Secreted by the L cell in the gut, glucagon-like peptide-1 (GLP-1) exerts its glucose control action through GLP-1R expressed on the surfaces of many cells (e.g., pancreatic β cells). GLP-1R is a well-recognized drug target for type 2 diabetes, exemplified by several peptidic therapeutic agents on the market, with combined annual sales of billions of dollars.

Crystallographers have long been frustrated by low yields and instability of GLP-1R protein preparations. It was successfully solved by making a double fusion protein construct combined with rational mutations based on a structural model. The fusion protein was finally crystallized to 2.7 angstrom in complex with two negative allosteric modulators (NAMs), respectively. Both structures are in an inactive conformation with each NAM bound in a similar pocket outside of helix VI. However, their binding modes are distinct as confirmed by the extensive mutagenesis studies. Molecular modeling and mutation analysis suggest that agonist positive allosteric modulators (agoPAMs) target the same general region, but in a distinct sub-pocket. While the NAMs block the activation of GLP-1R by inserting into the cavity between helices VI and VII, agoPAM binds mainly to the space between helices V and VI, thereby allowing the outward shift of helix VI, a phenomenon associated with G protein coupling in class A GPCRs.

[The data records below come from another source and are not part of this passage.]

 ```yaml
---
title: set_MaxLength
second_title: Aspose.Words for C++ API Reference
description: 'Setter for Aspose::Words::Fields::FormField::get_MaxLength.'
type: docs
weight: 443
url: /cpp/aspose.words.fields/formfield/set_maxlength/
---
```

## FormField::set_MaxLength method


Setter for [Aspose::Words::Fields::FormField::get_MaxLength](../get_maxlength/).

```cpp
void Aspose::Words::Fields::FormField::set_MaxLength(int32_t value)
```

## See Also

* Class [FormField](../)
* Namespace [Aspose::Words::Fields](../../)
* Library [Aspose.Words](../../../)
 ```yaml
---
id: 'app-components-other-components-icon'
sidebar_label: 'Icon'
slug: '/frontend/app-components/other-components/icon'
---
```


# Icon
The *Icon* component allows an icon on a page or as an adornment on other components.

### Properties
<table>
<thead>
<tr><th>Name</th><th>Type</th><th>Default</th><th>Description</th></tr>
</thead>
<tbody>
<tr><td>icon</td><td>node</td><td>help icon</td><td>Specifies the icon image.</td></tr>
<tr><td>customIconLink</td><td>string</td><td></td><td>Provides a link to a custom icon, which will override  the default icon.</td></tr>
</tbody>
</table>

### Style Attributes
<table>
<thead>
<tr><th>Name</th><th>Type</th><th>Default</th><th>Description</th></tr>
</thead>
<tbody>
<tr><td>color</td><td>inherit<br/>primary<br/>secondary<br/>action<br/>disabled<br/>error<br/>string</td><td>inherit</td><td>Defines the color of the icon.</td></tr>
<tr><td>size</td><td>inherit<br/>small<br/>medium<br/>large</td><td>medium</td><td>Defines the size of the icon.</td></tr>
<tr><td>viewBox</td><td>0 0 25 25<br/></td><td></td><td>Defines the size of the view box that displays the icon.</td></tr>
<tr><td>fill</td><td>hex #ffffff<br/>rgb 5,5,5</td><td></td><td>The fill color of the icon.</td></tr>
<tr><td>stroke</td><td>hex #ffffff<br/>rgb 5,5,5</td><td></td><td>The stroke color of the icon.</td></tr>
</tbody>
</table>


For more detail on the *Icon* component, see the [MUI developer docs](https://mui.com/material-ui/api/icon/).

Since most peptide drugs are administrated via non-oral routes, orally available GLP-1 or its small molecule surrogates have been vigorously sought. Subsequent to the discovery of Boc5, the first non-peptidic GLP-1R agonist, by Dr. WANG Ming-Wei’s team in 2007, since then, no significant progress had been made. Determination of the three-dimensional structure of GLP-1R is thus helpful to better design and develops new therapeutics targeting the receptor.

The research team was led by three senior scientists, Drs. Raymond Stevens (ShanghaiTech University, STU), WANG Ming-Wei (Shanghai Institute of Materia Medica under Chinese Academy of Sciences, SIMM, CAS) and LIU Zhi-Jie (STU). Drs. SONG Gaojie (STU) and YANG Dehua (SIMM, CAS) played key roles in the experiments. Other contributors to this work include local scientists as well as those from the Netherlands, Denmark and United States. National Natural Science Foundation of China, National Health and Family Planning Commission, Ministry of Science and Technology of China, Chinese Academy of Sciences, Shanghai Science and Technology Development Fund, and GPCR consortium supported the study.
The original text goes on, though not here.